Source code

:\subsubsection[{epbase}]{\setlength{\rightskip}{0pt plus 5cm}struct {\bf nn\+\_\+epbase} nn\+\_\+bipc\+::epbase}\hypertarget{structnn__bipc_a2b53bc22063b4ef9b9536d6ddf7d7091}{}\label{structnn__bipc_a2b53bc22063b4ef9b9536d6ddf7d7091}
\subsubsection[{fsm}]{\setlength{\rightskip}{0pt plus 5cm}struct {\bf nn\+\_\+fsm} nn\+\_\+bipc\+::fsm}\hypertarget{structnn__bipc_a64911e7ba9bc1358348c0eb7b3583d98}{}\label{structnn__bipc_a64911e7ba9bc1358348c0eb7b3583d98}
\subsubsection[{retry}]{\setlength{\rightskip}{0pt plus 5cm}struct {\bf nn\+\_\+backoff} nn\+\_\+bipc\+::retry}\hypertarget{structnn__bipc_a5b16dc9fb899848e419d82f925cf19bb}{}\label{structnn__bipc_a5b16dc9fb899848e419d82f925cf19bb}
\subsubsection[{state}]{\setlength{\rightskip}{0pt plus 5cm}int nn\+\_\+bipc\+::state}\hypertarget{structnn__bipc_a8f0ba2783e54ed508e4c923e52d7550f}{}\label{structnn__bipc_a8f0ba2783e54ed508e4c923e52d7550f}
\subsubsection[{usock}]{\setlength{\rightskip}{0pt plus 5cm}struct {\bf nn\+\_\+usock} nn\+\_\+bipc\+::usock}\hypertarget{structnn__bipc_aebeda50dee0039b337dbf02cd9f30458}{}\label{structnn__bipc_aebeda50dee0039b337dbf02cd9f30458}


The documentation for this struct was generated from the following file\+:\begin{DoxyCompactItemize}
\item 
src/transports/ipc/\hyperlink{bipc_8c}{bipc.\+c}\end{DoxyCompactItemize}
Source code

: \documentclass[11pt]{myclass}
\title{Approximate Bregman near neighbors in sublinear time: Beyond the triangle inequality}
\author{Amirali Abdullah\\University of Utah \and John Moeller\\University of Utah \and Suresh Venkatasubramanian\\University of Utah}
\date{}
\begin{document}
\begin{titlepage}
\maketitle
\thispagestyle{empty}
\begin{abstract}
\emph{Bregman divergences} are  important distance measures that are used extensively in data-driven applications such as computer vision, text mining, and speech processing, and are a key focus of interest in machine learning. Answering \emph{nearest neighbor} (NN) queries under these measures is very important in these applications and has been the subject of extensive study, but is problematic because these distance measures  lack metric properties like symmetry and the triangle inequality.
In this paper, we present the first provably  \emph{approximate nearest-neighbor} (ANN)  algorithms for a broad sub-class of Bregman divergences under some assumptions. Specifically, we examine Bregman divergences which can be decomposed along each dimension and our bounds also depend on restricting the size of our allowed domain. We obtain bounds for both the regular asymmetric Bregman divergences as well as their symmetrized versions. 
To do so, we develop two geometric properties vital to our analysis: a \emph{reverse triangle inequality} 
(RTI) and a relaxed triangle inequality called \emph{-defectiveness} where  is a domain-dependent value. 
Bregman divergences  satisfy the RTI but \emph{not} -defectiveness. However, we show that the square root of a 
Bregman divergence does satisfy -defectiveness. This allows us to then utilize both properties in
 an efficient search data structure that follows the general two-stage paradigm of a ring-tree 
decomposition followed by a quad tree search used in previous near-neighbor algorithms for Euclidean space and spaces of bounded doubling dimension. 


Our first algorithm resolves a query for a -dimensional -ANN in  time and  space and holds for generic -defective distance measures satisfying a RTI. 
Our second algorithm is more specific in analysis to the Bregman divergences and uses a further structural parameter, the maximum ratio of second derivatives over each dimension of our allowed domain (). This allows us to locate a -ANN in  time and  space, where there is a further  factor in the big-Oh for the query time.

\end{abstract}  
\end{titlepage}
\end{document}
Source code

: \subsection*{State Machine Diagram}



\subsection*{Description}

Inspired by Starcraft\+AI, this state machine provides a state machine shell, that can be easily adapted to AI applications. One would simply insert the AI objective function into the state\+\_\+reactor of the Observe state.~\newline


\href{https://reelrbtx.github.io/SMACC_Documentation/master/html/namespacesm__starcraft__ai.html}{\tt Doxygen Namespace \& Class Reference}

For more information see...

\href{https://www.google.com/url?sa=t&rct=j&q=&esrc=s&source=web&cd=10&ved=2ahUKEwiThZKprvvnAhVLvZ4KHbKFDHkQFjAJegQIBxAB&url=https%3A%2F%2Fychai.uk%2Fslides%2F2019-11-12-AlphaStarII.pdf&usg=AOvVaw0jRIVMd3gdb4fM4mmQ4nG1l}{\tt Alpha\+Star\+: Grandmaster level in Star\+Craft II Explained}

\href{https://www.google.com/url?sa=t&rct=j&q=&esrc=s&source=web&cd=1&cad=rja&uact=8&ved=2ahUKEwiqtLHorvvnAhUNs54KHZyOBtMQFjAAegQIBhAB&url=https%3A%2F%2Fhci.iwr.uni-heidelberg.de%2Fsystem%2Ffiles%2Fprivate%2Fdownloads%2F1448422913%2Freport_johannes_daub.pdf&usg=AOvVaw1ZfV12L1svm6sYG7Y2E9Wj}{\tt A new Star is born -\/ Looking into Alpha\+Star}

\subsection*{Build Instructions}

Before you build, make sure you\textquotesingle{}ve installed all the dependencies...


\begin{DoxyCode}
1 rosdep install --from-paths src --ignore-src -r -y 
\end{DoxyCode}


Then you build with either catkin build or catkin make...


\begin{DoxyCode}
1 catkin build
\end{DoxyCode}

* [DIRECTIONS FOR THIS TASK]: Scan the entries above for the string "inequality" and copy each line containing it.

* [OUTPUT FOR THIS TASK]:
\title{Approximate Bregman near neighbors in sublinear time: Beyond the triangle inequality}
\emph{Bregman divergences} are  important distance measures that are used extensively in data-driven applications such as computer vision, text mining, and speech processing, and are a key focus of interest in machine learning. Answering \emph{nearest neighbor} (NN) queries under these measures is very important in these applications and has been the subject of extensive study, but is problematic because these distance measures  lack metric properties like symmetry and the triangle inequality.
To do so, we develop two geometric properties vital to our analysis: a \emph{reverse triangle inequality} 
(RTI) and a relaxed triangle inequality called \emph{-defectiveness} where  is a domain-dependent value. 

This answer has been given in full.